“谁?敢打我?”
孟知言疼得龇牙咧嘴,回头见是谢昭翎,又惊又怒,“谢昭翎?你疯了?我哪里惹你了?”
“打你怎么了?”
谢昭翎双手叉腰,语气蛮横,眼神不屑,“我看你不顺眼,就打你。有本事,你咬我啊?”
话音未落,她抬手一巴掌扇在孟知言脸上,清脆声响响彻学舍。
“你敢打我脸!”
孟知言又气又疼,红着眼就要扑上来。
“住手!”
讲学的苏清和急忙上前阻拦,急得满头大汗,“郡主、孟公子,此处是国子监,不可动手!”
谢昭翎一把推开他,抬脚又踹:“我想打便打,不服就来!”
苏清和拦不住,生怕闹出大事,咬牙转身跑出去找人。
孟知言蜷缩在地,狼狈不堪,怨毒地盯着谢昭翎,哭喊道:“谢昭翎,我不会放过你!我要告诉我姑姑去!”
谢昭翎冷笑一声,神色淡然,仿佛刚才动手的人不是她。
她心知,燕王萧景渊很快便会到来。
这位王爷素来重规矩,自己当众殴打太后亲侄,必然受罚——而这,正是她想要的。
不多时,脚步声沉稳而至。
萧景渊身着月白锦袍,面容俊朗,气质温润,跟着气喘吁吁的苏清和走入学舍。
他看了眼地上的孟知言,又望向谢昭翎,眉头微蹙,语气温和却带威严:“何事在此喧哗斗殴?”
孟知言如同见到救星,连滚带爬扑过去跪倒:“王爷!谢昭翎无故殴打我,还扇我耳光!求王爷为我做主!”

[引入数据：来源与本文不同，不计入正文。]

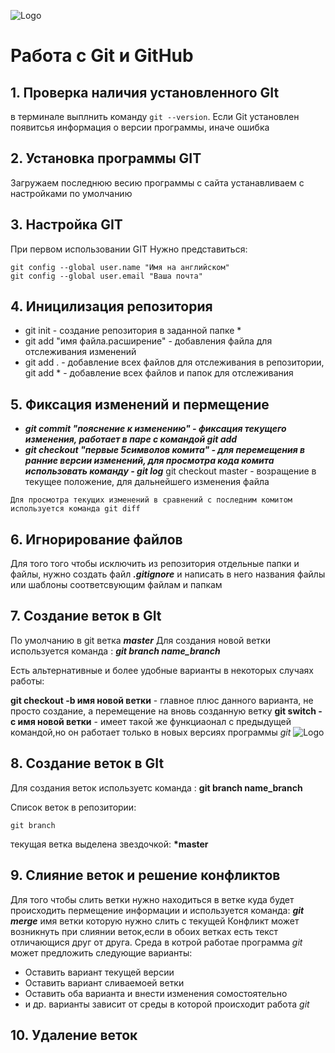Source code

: ![Logo](git.jpg)
# Работа с Git и GitHub
## 1. Проверка наличия установленного GIt
в терминале выплнить команду `git --version`.
Если Git установлен появитсья информация о версии программы, иначе ошибка 

## 2. Установка программы GIT
Загружаем последнюю весию программы с сайта 
устанавливаем с настройками по умолчанию 

## 3. Настройка GIT
При первом использовании GIT Нужно представиться:
``` 
git config --global user.name "Имя на английском" 
git config --global user.email "Ваша почта"
```
## 4. Иницилизация репозитория
* git init - создание репозитория в заданной папке *
* git add "имя файла.расширение" - добавления файла для отслеживания изменений
* git add . - добавление всех файлов для отслеживания в репозитории, git add * - добавление всех файлов и папок для отслеживания

## 5. Фиксация изменений и пермещение
* ***git commit "пояснение к изменению" - фиксация текущего изменения, работает в паре с командой git add***
* ***git checkout "первые 5символов комита" - для перемещения в ранние версии изменений, для просмотра кода комита использовать команду - git log***
git checkout master - возращение в текущее положение, для дальнейшего изменения файла 
```
Для просмотра текущих изменений в сравнений с последним комитом используется команда git diff
```
## 6. Игнорирование файлов 
Для того того чтобы исключить из репозитория отдельные папки и файлы, нужно создать файл ***.gitignore*** и написать в него названия файлы или шаблоны соответсвующим файлам и папкам 

## 7. Создание веток в GIt 
По умолчанию в git ветка _**master**_
Для создания новой ветки используется команда : _**git branch name_branch**_

Есть альтернативные и более удобные варианты в некоторых случаях работы:
 
**git checkout -b имя новой ветки** - главное плюс данного варианта, не просто создание, а перемещение на вновь созданную ветку
**git switch -c имя новой ветки** - имеет такой же функциаонал с предыдущей командой,но он работает только в новых версиях программы *git* ![Logo](git2.png)


## 8. Создание веток в GIt 
Для создания веток используетс команда : **git branch name_branch**

Список веток в репозитории:
 ```
 git branch
``` 
текущая ветка выделена звездочкой:
**\*master**

## 9. Слияние веток и решение конфликтов 
Для того чтобы слить ветки нужно находиться в ветке куда будет происходить пермещение информации и используется команда: ***git merge*** имя ветки которую нужно слить с текущей
Конфликт может возникнуть при слиянии веток,если в обоих ветках есть текст отличающися друг от друга.
Среда в котрой работае программа *git* может предложить следующие варианты:
* Оставить вариант текущей версии
* Оставить вариант сливаемоей ветки
* Оставить оба варианта и внести изменения сомостоятельно
* и др. варианты зависит от среды в которой происходит работа _git_  

## 10. Удаление веток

萧景渊目光落在那道清晰巴掌印上,看向谢昭翎:“昭翎,知言所言,可是真的?”
谢昭翎迎上他的目光,故作茫然,语气随意:“殴打他?有吗?我刚没睡醒,脑子昏沉,不记得了,也不认识他。”
众人一怔。
孟知言气得发抖:“你胡说!你明明认识我!”
萧景渊却只淡淡一笑,想起近日传闻,语气温和:“醉仙楼一事,本王早已听闻,心中敬佩。想来是你近日操劳,精神不济,才无意间起了冲突。”
谢昭翎连忙辩解:“王爷说笑,不过市井谣传,当不得真。”
“有功便是有功。”
萧景渊语气依旧温和,“但今日毕竟是你先动手,知言是太后亲侄,于理不合。本王罚你去钟鼓楼禁足七日,抄写《礼记》十遍,也算给知言一个交代。”
谢昭翎心中暗喜,脸上却装出不情愿。
禁足七日,正好躲开苏清漪,还能坐实嚣张跋扈之名,一举两得。
孟知言心有不甘,还想争辩,却被萧景渊一眼制止:“此事作罢。日后在国子监,安分守己。”
他不敢违抗,只能狠狠瞪了谢昭翎一眼,躬身应是,心中怨恨却愈发浓烈,早已打定主意回宫向太后告状。
萧景渊又叮嘱苏清和几句,便转身离去。
……
傍晚,残阳如血,透过钟鼓楼窗棂洒下斑驳光影。
谢昭翎坐在矮桌旁,面前摊着《礼记》,握着狼毫笔却迟迟未落,只指尖无意识摩挲着笔杆。
钟鼓楼高耸,寒风钻窗而入,卷起宣纸簌簌作响,寒意刺骨。